29.3.21

Em seara alheia

 


6.

Garimpar a luz 
de certas palavras mortiças 
até ao doce sabor dos frutos de outono. 
Cuidar dos laços que desataste 
na minha tristeza, 
dos que ataste na minha alegria. 
Cantar. 

Num alfabeto tão leve, tão breve, 
como se nele pousassem apenas borboletas. 
Um alfabeto que viesse acordar os homens 
para o Sol que espera há séculos 
a hora de nascer para todos.

Lídia Borges
In: Que farei com este azul que me beija.
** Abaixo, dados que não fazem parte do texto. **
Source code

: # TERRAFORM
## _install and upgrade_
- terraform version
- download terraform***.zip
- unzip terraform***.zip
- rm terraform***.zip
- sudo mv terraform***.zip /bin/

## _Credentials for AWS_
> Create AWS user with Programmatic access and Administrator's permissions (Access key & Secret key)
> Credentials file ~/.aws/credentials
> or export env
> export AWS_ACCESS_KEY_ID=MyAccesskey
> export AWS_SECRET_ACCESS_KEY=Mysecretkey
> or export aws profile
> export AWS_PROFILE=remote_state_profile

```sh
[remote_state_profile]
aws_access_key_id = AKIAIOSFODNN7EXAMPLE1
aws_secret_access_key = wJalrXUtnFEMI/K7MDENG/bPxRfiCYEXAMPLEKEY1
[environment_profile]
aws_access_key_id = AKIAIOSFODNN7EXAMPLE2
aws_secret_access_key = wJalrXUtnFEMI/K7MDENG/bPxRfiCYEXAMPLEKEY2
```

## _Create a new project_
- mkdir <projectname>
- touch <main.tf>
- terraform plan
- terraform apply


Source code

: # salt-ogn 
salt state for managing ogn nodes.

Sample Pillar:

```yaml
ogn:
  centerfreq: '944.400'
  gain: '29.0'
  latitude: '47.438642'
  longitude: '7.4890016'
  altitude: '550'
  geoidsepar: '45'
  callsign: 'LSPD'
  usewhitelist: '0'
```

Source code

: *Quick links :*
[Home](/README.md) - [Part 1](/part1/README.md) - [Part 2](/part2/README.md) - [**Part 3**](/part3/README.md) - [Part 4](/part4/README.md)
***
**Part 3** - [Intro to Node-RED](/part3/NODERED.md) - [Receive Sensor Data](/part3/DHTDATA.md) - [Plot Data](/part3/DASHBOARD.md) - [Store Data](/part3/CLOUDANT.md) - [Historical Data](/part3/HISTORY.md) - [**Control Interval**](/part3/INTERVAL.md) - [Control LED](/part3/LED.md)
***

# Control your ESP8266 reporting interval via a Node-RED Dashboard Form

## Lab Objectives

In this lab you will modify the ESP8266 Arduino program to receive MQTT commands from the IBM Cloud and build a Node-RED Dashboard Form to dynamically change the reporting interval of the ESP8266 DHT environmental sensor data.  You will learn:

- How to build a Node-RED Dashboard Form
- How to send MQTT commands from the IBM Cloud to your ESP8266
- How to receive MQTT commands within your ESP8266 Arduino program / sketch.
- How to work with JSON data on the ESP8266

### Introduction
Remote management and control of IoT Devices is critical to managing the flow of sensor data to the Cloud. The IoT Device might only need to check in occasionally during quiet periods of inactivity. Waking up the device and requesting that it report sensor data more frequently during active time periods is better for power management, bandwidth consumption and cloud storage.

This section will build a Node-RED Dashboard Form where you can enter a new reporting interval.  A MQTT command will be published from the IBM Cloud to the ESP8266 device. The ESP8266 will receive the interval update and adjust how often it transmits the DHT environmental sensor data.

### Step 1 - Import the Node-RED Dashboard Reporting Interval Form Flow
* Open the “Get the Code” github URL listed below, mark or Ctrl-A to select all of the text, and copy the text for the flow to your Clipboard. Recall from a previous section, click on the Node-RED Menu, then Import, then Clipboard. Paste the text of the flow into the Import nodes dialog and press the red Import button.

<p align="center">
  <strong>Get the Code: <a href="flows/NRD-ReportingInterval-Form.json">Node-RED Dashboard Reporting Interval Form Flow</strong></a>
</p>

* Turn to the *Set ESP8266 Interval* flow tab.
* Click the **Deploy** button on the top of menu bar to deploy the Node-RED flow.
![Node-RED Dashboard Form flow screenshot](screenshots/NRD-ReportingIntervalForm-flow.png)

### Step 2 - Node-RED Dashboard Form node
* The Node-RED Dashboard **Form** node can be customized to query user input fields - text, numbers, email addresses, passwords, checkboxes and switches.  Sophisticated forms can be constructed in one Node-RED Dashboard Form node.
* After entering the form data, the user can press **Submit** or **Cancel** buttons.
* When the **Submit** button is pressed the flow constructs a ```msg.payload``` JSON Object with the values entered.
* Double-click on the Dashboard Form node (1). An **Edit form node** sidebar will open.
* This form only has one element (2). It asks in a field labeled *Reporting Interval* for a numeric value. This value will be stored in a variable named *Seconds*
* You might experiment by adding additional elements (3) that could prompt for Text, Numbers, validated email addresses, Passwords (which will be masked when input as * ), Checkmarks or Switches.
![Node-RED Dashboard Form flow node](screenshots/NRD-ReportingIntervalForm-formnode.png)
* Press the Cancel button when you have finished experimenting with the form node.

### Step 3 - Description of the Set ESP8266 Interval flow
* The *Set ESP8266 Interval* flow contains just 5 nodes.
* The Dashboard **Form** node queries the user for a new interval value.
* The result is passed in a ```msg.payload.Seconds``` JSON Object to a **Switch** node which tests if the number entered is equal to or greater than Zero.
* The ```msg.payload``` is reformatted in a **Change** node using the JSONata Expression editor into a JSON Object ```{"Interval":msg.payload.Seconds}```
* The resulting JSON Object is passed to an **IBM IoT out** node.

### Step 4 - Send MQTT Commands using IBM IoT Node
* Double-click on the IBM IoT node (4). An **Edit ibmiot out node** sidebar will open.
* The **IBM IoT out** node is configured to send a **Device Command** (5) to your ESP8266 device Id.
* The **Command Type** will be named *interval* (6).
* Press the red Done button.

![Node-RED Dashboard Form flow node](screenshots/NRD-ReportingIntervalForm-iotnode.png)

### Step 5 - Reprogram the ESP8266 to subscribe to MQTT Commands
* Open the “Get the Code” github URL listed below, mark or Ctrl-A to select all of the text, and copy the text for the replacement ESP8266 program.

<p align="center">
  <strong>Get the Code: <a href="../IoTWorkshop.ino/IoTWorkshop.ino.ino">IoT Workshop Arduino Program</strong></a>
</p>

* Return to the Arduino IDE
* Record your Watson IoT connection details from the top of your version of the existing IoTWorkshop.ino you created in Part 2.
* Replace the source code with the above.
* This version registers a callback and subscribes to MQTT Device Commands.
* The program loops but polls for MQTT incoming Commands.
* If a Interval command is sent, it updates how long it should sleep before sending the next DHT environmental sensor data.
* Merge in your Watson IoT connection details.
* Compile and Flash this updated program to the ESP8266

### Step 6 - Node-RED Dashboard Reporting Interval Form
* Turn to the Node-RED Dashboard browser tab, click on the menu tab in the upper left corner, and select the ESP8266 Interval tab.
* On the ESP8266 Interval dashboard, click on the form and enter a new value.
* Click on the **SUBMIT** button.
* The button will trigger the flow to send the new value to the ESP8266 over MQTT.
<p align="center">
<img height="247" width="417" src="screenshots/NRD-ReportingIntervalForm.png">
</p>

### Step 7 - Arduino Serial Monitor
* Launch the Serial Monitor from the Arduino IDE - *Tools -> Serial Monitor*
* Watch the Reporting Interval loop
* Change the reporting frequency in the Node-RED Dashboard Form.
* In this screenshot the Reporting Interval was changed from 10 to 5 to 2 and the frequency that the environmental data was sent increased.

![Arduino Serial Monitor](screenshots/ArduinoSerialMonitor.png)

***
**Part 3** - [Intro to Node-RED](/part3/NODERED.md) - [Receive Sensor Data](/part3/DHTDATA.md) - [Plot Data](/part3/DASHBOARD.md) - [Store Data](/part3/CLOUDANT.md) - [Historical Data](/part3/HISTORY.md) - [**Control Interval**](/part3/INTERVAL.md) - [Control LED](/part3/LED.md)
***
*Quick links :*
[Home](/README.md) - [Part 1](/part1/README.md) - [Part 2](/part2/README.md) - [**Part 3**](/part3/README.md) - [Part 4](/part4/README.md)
Braga: Poética, 2021, p. 18

21.3.21

As palavras andam por aí

Sarah Affonso 

As palavras penetram o espaço e o tempo. 
Amadurecem em papel de seda, 
manipulando a cor, ateando o silêncio, 
incendiando as cinzas, anunciando a luz. 
As palavras andam por aí 
como se fosse a vez primeira: 
solitariamente manejando a noite. 
E desnudam-me. 
Dançam no meu corpo. 
Cobrem-no de malícia. 
Tatuam em minha testa o tom 
das tangerinas para que o seu sumo 
me escorra pela cara até à boca. 

Graça Pires 
De A incidência da luz, 2011, p. 71 (reeditado)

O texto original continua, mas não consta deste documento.